## Prompt:
Search each line below for "Public", then return the lines where it appears.

## The data:
....

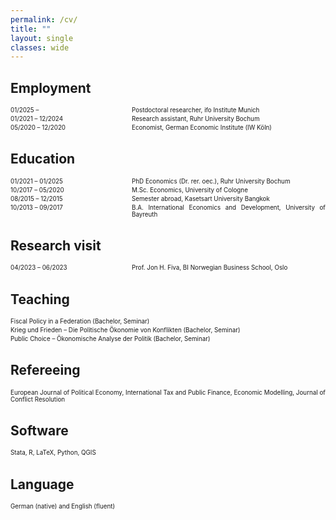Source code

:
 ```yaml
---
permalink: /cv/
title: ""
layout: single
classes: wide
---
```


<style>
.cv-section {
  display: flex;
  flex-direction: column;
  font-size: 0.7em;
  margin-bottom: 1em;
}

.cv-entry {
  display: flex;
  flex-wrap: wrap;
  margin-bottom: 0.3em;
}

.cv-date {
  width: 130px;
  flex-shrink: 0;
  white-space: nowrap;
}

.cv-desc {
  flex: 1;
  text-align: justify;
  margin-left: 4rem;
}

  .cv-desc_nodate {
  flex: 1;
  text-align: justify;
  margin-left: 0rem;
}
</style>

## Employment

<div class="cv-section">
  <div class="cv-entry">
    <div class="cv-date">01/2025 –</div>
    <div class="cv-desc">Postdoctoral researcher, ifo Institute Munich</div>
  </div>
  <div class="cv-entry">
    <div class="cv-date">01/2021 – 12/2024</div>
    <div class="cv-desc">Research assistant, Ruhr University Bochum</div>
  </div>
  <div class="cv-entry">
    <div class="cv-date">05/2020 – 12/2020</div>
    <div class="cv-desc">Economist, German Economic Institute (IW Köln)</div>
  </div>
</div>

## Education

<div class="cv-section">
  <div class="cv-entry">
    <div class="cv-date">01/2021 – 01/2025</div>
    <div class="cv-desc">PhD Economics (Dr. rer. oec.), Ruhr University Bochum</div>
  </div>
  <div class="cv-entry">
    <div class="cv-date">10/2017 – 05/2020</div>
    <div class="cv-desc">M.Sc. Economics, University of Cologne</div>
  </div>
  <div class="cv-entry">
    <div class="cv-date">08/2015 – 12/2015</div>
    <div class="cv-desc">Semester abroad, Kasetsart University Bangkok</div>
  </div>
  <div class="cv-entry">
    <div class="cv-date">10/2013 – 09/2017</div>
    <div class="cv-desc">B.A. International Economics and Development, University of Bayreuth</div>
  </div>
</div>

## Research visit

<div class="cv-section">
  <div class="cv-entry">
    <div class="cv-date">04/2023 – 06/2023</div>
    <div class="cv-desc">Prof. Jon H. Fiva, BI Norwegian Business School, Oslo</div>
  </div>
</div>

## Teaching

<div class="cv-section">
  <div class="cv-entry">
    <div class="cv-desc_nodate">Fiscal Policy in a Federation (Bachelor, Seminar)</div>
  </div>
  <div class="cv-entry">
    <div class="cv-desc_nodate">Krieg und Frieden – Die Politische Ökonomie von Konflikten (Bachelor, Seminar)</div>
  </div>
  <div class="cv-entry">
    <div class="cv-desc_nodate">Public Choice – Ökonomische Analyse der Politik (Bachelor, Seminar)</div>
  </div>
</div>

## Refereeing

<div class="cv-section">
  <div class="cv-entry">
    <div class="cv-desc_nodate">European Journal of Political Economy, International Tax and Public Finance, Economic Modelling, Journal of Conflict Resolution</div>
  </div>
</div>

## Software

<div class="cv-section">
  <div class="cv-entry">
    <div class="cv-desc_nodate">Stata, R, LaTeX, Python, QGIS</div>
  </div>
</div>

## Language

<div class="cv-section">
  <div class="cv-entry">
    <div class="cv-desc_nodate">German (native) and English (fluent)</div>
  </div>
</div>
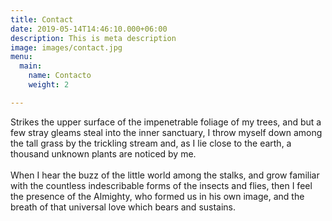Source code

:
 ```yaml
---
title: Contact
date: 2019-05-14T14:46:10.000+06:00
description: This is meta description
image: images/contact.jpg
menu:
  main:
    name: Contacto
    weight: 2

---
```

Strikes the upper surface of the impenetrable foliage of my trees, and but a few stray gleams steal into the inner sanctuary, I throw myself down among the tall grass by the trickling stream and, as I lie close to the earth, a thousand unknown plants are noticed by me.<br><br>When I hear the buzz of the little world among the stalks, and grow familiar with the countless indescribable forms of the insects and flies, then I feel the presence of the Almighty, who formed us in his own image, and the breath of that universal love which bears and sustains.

....

## Result for this exercise:
    <div class="cv-desc_nodate">Public Choice – Ökonomische Analyse der Politik (Bachelor, Seminar)</div>
    <div class="cv-desc_nodate">European Journal of Political Economy, International Tax and Public Finance, Economic Modelling, Journal of Conflict Resolution</div>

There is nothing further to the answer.